No, PGI is just printing on one more place. This shouldn’t have anything to do with the NaNs.

I wonder whether if there an equivalent option for PGI?

-w == -w
-ftz == -Mflushz
-align all == No equivalent
-fno-alias == No equivalent
-fp-model precise == -Kieee
-r8 == -r8
-i4 == -i4

Mat

mmarc1 · May 7, 2010, 11:33am

Hi,

An interesting problem arised here, relevant to my case: the absence of -fno-alias -fno-fnalias in PGI compilers. With these options tuned off both pgf90 and ifort compilations of our program work same 44 seconds. But with -fno-alias -fno-fnalias turned on ifort shows 23 seconds. Are you sure this is no any equivalent for them? The almost 2 times performance gain makes sense.

Dima.

MatColgrove · May 7, 2010, 5:11pm

Hi Dima,

I’m assuming your code uses F90 pointers? If so, then what’s happening is the “-fno-alias” is an user assertion to the compiler that the pointers point to contiguous, non-overlapping memory and therefor safe to vectorize or parallelize. Without this assertion, the compiler must be conservative and not vectorize.

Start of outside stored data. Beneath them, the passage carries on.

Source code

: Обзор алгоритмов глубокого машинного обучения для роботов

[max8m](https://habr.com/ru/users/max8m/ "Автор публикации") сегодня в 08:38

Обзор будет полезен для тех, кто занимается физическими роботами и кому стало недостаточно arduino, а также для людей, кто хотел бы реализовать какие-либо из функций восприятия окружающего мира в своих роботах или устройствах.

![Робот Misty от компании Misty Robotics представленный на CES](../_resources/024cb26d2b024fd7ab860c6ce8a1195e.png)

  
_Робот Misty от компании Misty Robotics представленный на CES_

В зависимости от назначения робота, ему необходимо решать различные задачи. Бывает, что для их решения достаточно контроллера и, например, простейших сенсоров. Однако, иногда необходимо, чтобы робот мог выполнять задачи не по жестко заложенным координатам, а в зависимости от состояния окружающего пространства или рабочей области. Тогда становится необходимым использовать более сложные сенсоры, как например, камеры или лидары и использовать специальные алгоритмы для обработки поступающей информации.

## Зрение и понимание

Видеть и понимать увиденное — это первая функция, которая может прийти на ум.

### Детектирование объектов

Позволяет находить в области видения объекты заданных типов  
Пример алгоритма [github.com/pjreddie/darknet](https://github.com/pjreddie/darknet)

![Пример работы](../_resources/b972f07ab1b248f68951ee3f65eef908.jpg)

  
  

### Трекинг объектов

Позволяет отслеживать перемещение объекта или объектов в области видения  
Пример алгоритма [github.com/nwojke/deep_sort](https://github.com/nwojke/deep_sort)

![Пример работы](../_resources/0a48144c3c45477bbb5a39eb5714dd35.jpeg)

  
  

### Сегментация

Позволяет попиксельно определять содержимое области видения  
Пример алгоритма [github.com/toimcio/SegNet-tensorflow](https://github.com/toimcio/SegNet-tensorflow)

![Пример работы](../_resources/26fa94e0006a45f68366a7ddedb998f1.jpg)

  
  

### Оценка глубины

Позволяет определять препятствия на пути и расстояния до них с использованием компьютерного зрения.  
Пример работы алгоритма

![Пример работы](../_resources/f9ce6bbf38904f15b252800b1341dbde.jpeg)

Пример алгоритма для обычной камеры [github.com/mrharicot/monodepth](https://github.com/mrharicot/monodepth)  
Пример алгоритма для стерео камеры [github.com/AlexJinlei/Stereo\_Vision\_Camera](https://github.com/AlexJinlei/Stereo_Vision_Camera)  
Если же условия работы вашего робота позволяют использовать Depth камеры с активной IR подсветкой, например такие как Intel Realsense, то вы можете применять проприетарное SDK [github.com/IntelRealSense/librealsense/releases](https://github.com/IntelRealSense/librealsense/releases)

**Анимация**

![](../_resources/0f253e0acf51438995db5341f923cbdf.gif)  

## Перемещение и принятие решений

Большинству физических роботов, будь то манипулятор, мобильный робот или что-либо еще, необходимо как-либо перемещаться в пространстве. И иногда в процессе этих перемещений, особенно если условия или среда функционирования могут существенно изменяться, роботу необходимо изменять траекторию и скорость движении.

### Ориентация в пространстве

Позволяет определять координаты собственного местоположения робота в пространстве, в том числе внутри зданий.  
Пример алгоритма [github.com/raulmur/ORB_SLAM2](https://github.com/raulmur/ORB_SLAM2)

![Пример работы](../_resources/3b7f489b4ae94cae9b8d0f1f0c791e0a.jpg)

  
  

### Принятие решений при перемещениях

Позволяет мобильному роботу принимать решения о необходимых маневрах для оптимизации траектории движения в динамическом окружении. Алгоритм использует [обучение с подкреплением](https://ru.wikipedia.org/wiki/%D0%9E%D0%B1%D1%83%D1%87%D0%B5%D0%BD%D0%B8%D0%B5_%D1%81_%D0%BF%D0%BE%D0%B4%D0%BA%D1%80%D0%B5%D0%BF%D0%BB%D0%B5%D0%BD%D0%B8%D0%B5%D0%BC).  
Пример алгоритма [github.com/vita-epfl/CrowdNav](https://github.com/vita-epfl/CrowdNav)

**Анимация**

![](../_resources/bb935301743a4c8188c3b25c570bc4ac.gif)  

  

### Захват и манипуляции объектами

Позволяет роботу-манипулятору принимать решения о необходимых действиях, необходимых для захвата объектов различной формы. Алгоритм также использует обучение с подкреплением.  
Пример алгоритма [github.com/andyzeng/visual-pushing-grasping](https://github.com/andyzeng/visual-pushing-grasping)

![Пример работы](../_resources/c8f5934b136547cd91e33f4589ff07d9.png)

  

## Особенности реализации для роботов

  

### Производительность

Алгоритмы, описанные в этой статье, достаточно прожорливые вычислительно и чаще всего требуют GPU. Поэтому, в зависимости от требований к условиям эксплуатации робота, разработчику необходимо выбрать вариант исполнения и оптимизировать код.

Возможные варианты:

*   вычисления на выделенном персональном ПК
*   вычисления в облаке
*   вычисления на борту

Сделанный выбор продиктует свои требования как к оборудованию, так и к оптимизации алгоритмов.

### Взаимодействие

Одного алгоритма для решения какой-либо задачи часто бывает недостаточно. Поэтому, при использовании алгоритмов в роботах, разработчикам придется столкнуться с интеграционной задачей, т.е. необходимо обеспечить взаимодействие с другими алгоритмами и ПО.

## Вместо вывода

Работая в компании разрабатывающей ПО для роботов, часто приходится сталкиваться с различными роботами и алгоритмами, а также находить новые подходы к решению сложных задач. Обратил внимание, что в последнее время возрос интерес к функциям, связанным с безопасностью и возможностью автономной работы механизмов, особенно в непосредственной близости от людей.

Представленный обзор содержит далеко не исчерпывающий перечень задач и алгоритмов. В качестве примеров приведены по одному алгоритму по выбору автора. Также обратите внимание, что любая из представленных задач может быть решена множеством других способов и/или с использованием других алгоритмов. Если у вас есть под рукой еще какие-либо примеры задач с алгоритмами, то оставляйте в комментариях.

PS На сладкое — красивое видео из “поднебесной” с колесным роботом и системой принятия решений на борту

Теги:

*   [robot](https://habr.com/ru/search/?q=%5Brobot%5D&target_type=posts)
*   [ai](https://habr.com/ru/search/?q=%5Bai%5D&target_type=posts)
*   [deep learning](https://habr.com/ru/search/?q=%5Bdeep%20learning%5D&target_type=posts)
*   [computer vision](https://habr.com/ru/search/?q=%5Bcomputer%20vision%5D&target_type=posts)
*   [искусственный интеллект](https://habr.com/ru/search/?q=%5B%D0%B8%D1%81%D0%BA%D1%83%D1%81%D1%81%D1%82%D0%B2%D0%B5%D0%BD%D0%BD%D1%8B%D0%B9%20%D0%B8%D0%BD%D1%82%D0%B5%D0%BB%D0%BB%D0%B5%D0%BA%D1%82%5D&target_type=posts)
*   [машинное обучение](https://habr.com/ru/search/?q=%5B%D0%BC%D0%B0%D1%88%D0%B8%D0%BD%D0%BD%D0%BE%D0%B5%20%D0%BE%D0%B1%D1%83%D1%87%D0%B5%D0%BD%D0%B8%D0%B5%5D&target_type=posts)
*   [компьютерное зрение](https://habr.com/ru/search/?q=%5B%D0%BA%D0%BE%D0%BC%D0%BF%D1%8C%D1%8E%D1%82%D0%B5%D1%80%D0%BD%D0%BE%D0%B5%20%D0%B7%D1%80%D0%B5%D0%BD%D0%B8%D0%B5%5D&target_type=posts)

We are aware of this deficiency, however it’s been a fairly low priority item since we haven’t found many customers that use F90 pointers. Though, we are very customer driven so please send in a performance bug report to PGI Customer Service (trs@pgroup.com). The more user requests, the higher the priority a feature is given.

Note, you might try using IPA (-Mipa=fast). Using whole program analysis, IPA may be able to determine that your pointers are safe to vectorize. Also, if you are able, consider using allocatable arrays instead of pointers since the code will be more performance portable.

Thanks,
Mat